Lawyers for other defendants in the case have asked law enforcement authorities to provide digital images of the electronic devices seized from their clients — including phones and laptops — for possible analysis. To date, copies of digital devices belonging to at least two of the activists have been shared, defense lawyers said.
The case against the activists has its origins in events that unfolded on Jan. 1, 2018, in a village known as Bhima Koregaon in western India. That day marked the 200th anniversary of a colonial-era battle that many Dalits view as a victory over their oppressors in India’s caste system. The annual commemoration turned hostile as Hindu nationalist groups and Dalits clashed. One person was killed.
The early police investigation focused on the Jan. 1 violence but rapidly transformed into a probe of what authorities called “other destructive activities.” The initial charges cited some of the letters that the Arsenal report said were planted. The authenticity of the letters has also been questioned by experts, a 2019 story in the Caravan magazine and a supreme court justice who cast doubt on the impartiality of the probe.
After three years of investigation, the charging documents in the case now run to more than 17,000 pages. They cite both digital evidence and accounts by witnesses, who allege that some of the activists were members of the banned Communist Party of India (Maoist), a group that has fought an armed insurgency against the government for decades. Most of the accounts are not sworn testimony and none have been tested in court, defense lawyers have pointed out.

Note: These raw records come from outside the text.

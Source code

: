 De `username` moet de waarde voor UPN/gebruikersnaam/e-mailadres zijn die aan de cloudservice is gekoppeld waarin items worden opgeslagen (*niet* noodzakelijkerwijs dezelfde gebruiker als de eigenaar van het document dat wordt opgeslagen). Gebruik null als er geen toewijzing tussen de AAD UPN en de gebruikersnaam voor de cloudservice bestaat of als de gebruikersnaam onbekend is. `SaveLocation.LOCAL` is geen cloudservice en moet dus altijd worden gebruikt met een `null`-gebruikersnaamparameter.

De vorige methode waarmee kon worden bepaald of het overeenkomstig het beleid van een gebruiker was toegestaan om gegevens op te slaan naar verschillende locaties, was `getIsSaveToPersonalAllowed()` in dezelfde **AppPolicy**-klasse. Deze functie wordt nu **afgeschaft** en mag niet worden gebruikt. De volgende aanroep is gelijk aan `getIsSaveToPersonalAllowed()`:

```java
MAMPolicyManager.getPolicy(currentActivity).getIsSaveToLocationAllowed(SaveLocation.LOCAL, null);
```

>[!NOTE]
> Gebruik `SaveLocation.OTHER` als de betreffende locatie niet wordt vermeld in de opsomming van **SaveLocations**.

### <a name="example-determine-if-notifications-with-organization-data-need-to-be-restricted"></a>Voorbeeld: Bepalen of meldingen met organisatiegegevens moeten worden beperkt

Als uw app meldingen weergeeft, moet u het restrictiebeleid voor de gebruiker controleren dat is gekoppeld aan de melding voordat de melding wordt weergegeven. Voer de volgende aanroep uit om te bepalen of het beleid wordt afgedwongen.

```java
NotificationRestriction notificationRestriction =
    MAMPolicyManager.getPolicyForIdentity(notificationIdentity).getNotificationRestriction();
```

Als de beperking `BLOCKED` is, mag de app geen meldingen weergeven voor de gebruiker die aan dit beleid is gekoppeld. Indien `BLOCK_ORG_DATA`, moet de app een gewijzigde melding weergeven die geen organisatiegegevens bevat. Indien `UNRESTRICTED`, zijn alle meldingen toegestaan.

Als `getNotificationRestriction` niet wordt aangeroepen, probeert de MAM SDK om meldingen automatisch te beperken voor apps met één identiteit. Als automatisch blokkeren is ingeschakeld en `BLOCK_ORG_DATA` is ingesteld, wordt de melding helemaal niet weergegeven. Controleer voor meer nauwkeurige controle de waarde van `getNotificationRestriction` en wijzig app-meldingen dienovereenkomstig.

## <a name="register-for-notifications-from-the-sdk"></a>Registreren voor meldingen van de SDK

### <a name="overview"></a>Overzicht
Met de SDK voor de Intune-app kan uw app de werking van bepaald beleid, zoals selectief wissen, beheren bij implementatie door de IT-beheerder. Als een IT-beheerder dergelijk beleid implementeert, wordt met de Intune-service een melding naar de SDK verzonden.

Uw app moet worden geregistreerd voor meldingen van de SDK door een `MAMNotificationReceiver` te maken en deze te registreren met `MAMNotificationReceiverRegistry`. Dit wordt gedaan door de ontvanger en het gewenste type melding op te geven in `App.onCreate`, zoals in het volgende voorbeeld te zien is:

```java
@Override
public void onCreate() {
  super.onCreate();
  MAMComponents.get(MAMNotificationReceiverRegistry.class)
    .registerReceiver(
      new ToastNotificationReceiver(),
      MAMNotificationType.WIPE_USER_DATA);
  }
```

Meanwhile, judges have rejected bail applications for the activists. Nearly all of the 16 accused have remained imprisoned throughout the pandemic, even as India temporarily released thousands of other prisoners because of worries about rising infections. Several of the activists are senior citizens with serious health ailments, their friends and family say; one, a Jesuit priest named Stan Swamy, 83, suffers from Parkinson’s disease.
Roy, the spokeswoman for the National Investigation Agency, said it had opposed pleas for bail because of the “heinous” nature of the charges in the case. She added that the accused would receive “adequate treatment facilities” for any health issues.

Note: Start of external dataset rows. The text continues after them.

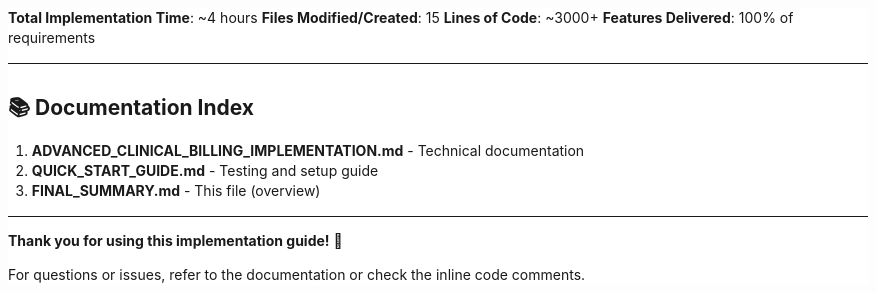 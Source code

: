 **Total Implementation Time**: ~4 hours
**Files Modified/Created**: 15
**Lines of Code**: ~3000+
**Features Delivered**: 100% of requirements

---

## 📚 Documentation Index

1. **ADVANCED_CLINICAL_BILLING_IMPLEMENTATION.md** - Technical documentation
2. **QUICK_START_GUIDE.md** - Testing and setup guide
3. **FINAL_SUMMARY.md** - This file (overview)

---

**Thank you for using this implementation guide!** 🎉

For questions or issues, refer to the documentation or check the inline code comments.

Poet Varavara Rao, 80, is another of the imprisoned activists. His health has deteriorated in jail and he became incoherent last summer, his family said. He also contracted the coronavirus and repeatedly had to be transferred to the hospital because of other health complications. Rao remains hospitalized, and his family says his life will be in danger if he returns to prison.
Sudha Bharadwaj, a labor lawyer and activist who gave up her American citizenship after returning to India to work for the rights of tribal communities, has spent more than two years behind bars.

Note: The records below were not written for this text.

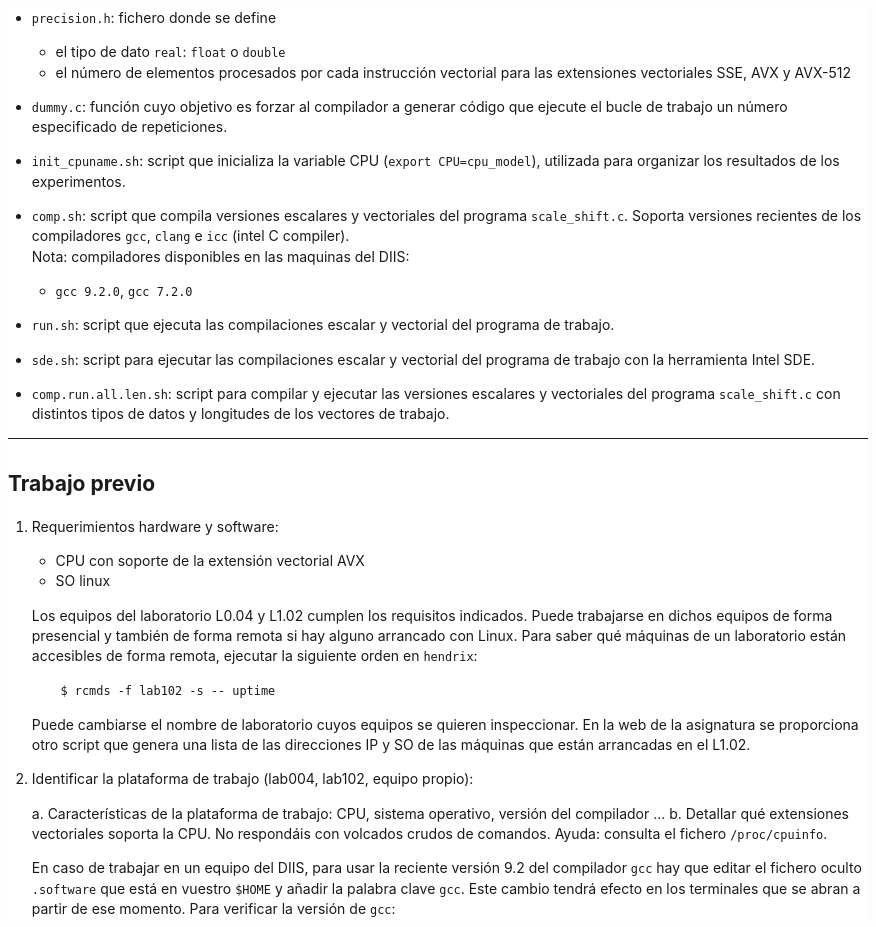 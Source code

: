 - `precision.h`: fichero donde se define
    - el tipo de dato `real`: `float` o `double`
    - el número de elementos procesados por cada instrucción vectorial
      para las extensiones vectoriales SSE, AVX y AVX-512

- `dummy.c`: función cuyo objetivo es forzar al compilador a generar código 
  que ejecute el bucle de trabajo un número especificado de repeticiones.

- `init_cpuname.sh`: script que inicializa la variable CPU (`export CPU=cpu_model`),
  utilizada para organizar los resultados de los experimentos.

- `comp.sh`: script que compila versiones escalares y vectoriales del programa `scale_shift.c`.
  Soporta versiones recientes de los compiladores `gcc`, `clang` e `icc` (intel C compiler).  
  Nota: compiladores disponibles en las maquinas del DIIS:
    - `gcc 9.2.0`, `gcc 7.2.0`

- `run.sh`: script que ejecuta las compilaciones escalar y vectorial del programa de trabajo.

- `sde.sh`: script para ejecutar las compilaciones escalar y vectorial del programa de trabajo
            con la herramienta Intel SDE.

- `comp.run.all.len.sh`: script para compilar y ejecutar las versiones
   escalares y vectoriales del programa `scale_shift.c` con distintos tipos de datos
   y longitudes de los vectores de trabajo.

*****************************************************************************

## Trabajo previo

1.  Requerimientos hardware y software:

    - CPU con soporte de la extensión vectorial AVX
    - SO linux
    
    Los equipos del laboratorio L0.04 y L1.02 cumplen los requisitos indicados.
    Puede trabajarse en dichos equipos de forma presencial y también de forma remota
    si hay alguno arrancado con Linux.
    Para saber qué máquinas de un laboratorio están accesibles de forma remota,
    ejecutar la siguiente orden en `hendrix`:

            $ rcmds -f lab102 -s -- uptime

    Puede cambiarse el nombre de laboratorio cuyos equipos se quieren inspeccionar.
    En la web de la asignatura se proporciona otro script que genera una lista
    de las direcciones IP y SO de las máquinas que están arrancadas en el L1.02.

2.  Identificar la plataforma de trabajo (lab004, lab102, equipo propio):

    a. Características de la plataforma de trabajo: CPU, sistema operativo, versión
    del compilador ...
    b. Detallar qué extensiones vectoriales soporta la CPU. No respondáis con
    volcados crudos de comandos.
       Ayuda: consulta el fichero `/proc/cpuinfo`.
    
    En caso de trabajar en un equipo del DIIS, para usar la reciente versión 9.2
    del compilador `gcc` hay que editar el fichero oculto `.software`
    que está en vuestro `$HOME` y añadir la palabra clave `gcc`.
    Este cambio tendrá efecto en los terminales que se abran a partir de ese momento.
    Para verificar la versión de `gcc`:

Family members of the defendants want their relatives to be released on bail while they fight what they say are false charges against them. Bharadwaj’s daughter Maaysha Nehra, 23, said she fears for her mother’s physical and mental health. Bharadwaj suffers from diabetes, high blood pressure and arthritis.
On a recent call, Bharadwaj sounded despondent for the first time since her arrest, her daughter said. Bharadwaj tries “to understand everybody and cope with things, but sometimes it is very, very difficult for her,” Nehra said. “How can you just keep a person like that when you don’t have proof?”